L'histoire militaire du XXème siècle nous apprend comment l'Armée rouge a fini par laminer la machine de guerre nazie, certes, au prix de pertes absolument colossales; il est bien établi aujourd'hui, même si le filtre de l'anticommunisme continue sans doute de fausser passablement le jugement de beaucoup de monde, que c'est avant tout grâce à elle que nous avons échappé au "règne millénaire" du IIIème Reich. Nous devrions lui en être éternellement reconnaissants sachant les sacrifices que cela a impliqué pour ce peuple.
Ce qui est tout aussi remarquable, c'est de comprendre comment l'armée russe a procédé.
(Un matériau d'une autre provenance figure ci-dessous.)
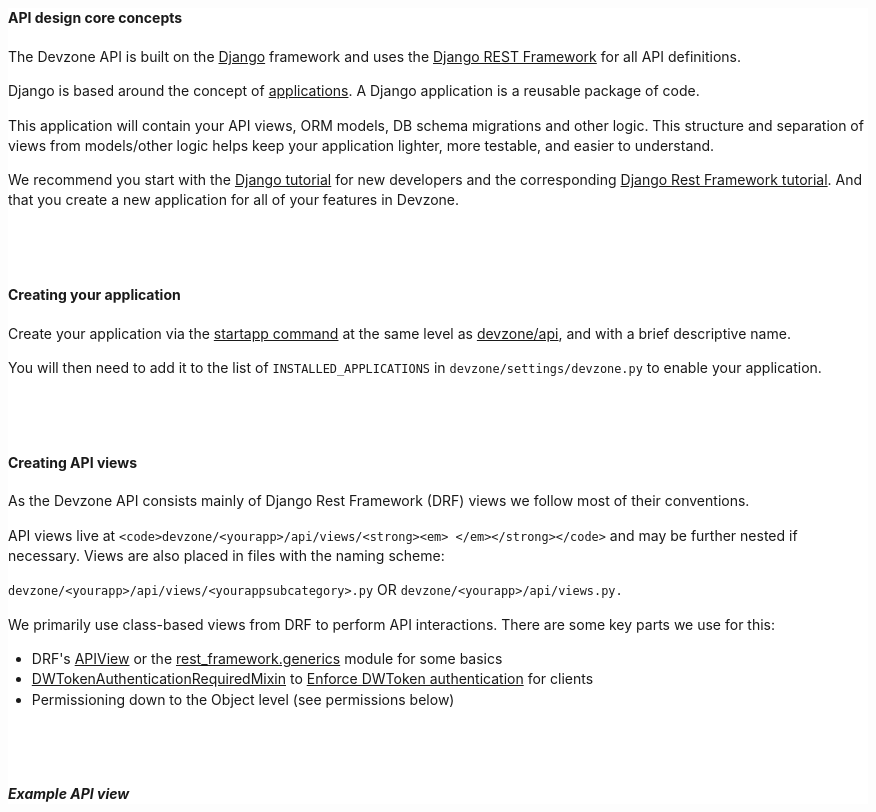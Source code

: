#### API design core concepts

The Devzone API is built on the [Django](https://docs.djangoproject.com/en/1.11/intro/overview/) framework and uses the [Django REST Framework](https://www.django-rest-framework.org/) for all API definitions.

Django is based around the concept of [applications](https://docs.djangoproject.com/en/1.11/ref/applications/#projects-and-applications). A Django application is a reusable package of code.

This application will contain your API views, ORM models, DB schema migrations and other logic. This structure and separation of views from models/other logic helps keep your application lighter, more testable, and easier to understand.

We recommend you start with the [Django tutorial](https://docs.djangoproject.com/en/1.11/intro/tutorial01/) for new developers and the corresponding [Django Rest Framework tutorial](https://www.django-rest-framework.org/tutorial/quickstart/). And that you create a new application for all of your features in Devzone.

<br />
<br />

#### Creating your application

Create your application via the [startapp command](https://docs.djangoproject.com/en/3.0/ref/django-admin/#startapp) at the same level as [devzone/api](https://github.ihs.demonware.net/Demonware/devzone/tree/master/devzone/api), and with a brief descriptive name.

You will then need to add it to the list of `INSTALLED_APPLICATIONS` in `devzone/settings/devzone.py` to enable your application.

<br />
<br />

#### Creating API views

As the Devzone API consists mainly of Django Rest Framework (DRF) views we follow most of their conventions.

API views live at `<code>devzone/<yourapp>/api/views/<strong><em> </em></strong></code>` and may be further nested if necessary. Views are also placed in files with the naming scheme:

`devzone/<yourapp>/api/views/<yourappsubcategory>.py` OR `devzone/<yourapp>/api/views.py.`

We primarily use class-based views from DRF to perform API interactions. There are some key parts we use for this:

- DRF's [APIView](https://www.django-rest-framework.org/api-guide/views/) or the [rest_framework.generics](https://www.django-rest-framework.org/api-guide/generic-views/) module for some basics
- [DWTokenAuthenticationRequiredMixin](https://github.ihs.demonware.net/Demonware/devzone/blob/master/devzone/api/generics.py#L17) to [Enforce DWToken authentication](#authorization--authentication) for clients
- Permissioning down to the Object level (see permissions below)

<br />
<br />

##### Example API view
La grande erreur des chefs de guerre de la Wehrmacht était d'en être restés à une conception de la guerre qui était déjà obsolète à cette époque et qui reposait sur le concept de bataille décisive: dans leur idée, il s'agissait de concentrer l'essentiel de ses troupes en un lieu défini à l'avance, de forcer l'ennemi à s'y rendre et de le désintégrer en un seul coup dévastateur. De cette façon, ils n'ont rien compris à la façon dont avaient décidé de manoeuvrer les maréchaux de l'armée russe. Pour eux, il n'était absolument pas question de se laisser embarquer sur ce terrain là, mais de mettre au point une stratégie qui relève de ce qu'on appelle "l'art opératique": plutôt que de chercher à détruire l'ennemi en une seule fois, il s'agissait de mener, sur toute l'étendue du front, qui s'étendait sur une distance considérable, une multitude d'opérations coordonnées entre elles, qui étaient comme autant de petites piques assénées à droite et à gauche. Prises séparément, aucune de ces opérations ne pouvaient suffire à vaincre, mais toutes ensemble, elles finirent par affaiblir les défenses de l'ennemi jusqu'à ce que celui-ci, à bout de force, lâche prise. On peut prendre l'art de la boxe pour illustrer la chose: le boxeur allemand, avec tout la "finesse" légendaire qui le caractérise, cherchait à asséner un seul et bon gros direct à son ennemi, qui le mettrait au tapis pour le compte, pendant que celui-ci s'ingéniait à repliquer en lui distribuant une série de petits uppercuts, qui n'avaient l'air de rien pris isolément, mais, qui, pris ensemble, eurent finalement raison de sa résistance. C'est en particulier ce qui s'est passé dans la région de Stalingrad de juillet 1942 jusqu'à février 1943, et qu'on présente habituellement, avec raison, comme la grande bascule à partir de laquelle le rapport de force s'inverse au profit des Russes. En réalité, l'appellation de "Bataille de Stalingrad" est tout à fait impropre pour comprendre ce qui s'est déroulé, tenant compte du fait que le théâtre des opérations s'est étendu, comme on l'a laissé entendre, sur des centaines de kilomètres à la ronde, et non pas simplement autour de la ville.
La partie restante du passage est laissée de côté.